Law Libraries Under Cardiac Arrest

The most recent edition of The Law Library Journal was released this week, and there's an interesting article by Ursula Gorham & Paul Jaeger called The Law School Library or the Library at the Law School? How Lessons from Other Types of Libraries Can Inform the Evolution of the Academic Law Library in the Digital Age.

The authors note that [f]or much of their history, law school libraries were routinely characterized as the heart of their law schools. “The law library has always been a core part of the law school with the primary mission to serve the legal research needs of law school faculty and students.”

Within the last 60 years, however, we've seen a huge transition from a focus on our print collections to, more recently, a focus on our services. The importance of the academic law library has long been reflected by its prominent mention within the ABA’s Standards and Rules of Procedure for Approval of Law Schools. The 1960s marked the beginning of the golden age for academic law libraries, with the ABA standards at that time dictating collections’ minimum number of volumes and titles of required publications. Over the next three decades, extensive collection development was the norm for law libraries, with “the number of titles and number of volumes . . . almost the sole criteria for judging the quality of a library.” Recently, however, there's been much less import given to collecting data on our print collections, which signals a dramatic shift in the criteria for judging the quality of the library.

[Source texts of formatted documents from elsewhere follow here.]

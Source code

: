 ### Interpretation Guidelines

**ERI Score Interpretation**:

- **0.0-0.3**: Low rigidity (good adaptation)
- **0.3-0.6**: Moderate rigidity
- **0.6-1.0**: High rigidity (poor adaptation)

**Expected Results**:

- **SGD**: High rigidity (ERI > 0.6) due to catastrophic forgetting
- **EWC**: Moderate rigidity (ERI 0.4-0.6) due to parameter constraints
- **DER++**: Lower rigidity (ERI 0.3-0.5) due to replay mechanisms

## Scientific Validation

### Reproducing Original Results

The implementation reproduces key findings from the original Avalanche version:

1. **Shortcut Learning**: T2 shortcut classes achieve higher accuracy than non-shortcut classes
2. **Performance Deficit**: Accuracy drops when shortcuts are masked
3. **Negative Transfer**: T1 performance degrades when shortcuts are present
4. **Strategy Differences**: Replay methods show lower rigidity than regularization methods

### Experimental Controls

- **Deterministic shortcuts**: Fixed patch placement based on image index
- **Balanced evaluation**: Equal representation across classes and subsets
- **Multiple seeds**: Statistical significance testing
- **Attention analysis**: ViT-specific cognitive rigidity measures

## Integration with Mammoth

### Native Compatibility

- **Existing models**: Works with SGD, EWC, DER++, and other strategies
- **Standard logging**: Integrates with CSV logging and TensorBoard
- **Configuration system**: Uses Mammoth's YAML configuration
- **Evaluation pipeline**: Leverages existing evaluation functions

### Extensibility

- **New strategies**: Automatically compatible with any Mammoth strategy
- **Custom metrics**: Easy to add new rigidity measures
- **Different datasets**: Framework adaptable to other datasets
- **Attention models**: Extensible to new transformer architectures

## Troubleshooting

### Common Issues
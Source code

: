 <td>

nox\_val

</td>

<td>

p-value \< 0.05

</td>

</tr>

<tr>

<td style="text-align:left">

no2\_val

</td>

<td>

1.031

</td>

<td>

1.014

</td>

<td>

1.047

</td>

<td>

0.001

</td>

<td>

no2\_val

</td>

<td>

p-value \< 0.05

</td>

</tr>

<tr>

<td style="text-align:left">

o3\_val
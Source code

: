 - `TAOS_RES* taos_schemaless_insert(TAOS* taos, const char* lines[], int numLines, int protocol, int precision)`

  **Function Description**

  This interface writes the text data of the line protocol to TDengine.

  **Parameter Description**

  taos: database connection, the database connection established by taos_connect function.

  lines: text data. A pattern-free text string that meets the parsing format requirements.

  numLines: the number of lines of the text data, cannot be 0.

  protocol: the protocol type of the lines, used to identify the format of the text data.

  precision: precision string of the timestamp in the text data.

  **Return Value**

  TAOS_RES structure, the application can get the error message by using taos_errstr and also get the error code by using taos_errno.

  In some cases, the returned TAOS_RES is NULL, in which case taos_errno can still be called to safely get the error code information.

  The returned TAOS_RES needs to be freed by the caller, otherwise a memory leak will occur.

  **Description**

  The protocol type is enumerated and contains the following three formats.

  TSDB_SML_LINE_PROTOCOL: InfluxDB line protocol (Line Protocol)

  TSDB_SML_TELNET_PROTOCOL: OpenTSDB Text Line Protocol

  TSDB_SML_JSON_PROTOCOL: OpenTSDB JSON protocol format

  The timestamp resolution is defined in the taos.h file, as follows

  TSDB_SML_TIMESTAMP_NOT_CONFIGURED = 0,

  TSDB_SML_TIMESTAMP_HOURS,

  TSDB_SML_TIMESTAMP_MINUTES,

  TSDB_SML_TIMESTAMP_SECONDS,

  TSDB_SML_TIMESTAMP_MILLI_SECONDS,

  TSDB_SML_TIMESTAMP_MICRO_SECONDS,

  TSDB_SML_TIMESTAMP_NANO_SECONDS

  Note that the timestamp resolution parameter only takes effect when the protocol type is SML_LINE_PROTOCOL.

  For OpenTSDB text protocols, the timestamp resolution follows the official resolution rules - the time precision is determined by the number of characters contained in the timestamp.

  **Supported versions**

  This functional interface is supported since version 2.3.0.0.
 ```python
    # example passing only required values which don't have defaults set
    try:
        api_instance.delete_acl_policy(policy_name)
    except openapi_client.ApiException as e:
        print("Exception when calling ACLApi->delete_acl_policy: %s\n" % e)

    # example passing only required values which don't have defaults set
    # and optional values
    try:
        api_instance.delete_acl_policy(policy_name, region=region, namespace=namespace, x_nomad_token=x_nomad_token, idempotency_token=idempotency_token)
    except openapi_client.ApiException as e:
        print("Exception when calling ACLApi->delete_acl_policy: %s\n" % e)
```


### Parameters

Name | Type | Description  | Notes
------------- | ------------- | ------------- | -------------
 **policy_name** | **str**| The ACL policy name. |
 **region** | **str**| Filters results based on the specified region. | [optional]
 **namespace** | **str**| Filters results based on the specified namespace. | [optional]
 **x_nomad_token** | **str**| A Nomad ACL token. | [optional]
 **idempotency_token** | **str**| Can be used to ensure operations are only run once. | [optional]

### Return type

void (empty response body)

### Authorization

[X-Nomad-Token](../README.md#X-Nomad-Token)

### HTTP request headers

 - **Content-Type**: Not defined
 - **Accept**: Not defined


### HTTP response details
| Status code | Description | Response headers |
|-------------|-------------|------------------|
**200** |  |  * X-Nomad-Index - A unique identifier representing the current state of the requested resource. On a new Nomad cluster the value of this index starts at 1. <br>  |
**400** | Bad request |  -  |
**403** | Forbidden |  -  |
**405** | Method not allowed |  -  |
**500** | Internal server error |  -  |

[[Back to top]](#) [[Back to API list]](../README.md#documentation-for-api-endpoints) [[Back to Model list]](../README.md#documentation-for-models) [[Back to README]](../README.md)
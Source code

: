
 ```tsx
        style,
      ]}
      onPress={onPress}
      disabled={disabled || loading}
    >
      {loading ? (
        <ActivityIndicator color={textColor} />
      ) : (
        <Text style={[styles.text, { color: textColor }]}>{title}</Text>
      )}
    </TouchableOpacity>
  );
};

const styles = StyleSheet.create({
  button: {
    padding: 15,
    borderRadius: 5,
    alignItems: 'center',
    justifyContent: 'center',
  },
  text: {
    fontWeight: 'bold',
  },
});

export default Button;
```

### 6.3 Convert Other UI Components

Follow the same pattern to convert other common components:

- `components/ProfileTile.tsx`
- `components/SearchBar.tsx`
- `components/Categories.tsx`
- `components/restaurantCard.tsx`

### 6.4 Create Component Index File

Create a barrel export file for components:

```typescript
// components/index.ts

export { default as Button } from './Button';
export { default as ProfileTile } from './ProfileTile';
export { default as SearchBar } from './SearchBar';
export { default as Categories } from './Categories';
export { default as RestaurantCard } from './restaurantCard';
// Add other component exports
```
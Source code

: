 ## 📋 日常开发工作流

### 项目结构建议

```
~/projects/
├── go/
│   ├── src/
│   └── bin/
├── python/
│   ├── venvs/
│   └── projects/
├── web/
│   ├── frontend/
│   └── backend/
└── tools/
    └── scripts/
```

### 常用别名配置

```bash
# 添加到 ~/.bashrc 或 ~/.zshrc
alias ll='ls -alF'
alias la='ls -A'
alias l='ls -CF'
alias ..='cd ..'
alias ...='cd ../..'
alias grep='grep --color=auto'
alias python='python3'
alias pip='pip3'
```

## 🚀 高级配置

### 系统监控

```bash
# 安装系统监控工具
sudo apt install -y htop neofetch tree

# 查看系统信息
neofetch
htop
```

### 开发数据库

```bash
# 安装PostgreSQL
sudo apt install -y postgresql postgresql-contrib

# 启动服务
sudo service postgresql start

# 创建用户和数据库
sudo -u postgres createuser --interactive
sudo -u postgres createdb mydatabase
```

With this transition, we've seen the long-standing claim of "law libraries as the heart of the law
school" challenged in significant ways. Even as modern law libraries have moved beyond the print collection to a greater focus on creative, effective legal research regardless of format, we are still married to the print in most people's minds.

This, coupled with the perceived benefits of the library being further obscured by libraries not counting as factors in law school rankings makes for a recipe of irrelevance.

The articles goes on to mention ways that law libraries can continue to show relevance. [I]t is argued that while librarians are experts in legal research, they have not done enough to claim it as their territory—it is often incorporated into legal writing classes and/or taught by database vendors. By failing to do so, they have made it easier for others to argue for their increasing irrelevance. As experts, law librarians are in the best position to teach effective legal research.

Legal research is too important of a foundational skill to be given short shrift in a legal writing course because using a legal database and using it well are two different thingsA wonderful way to create a legal research curriculum outside of the legal writing courses is through a law library administered legal research program.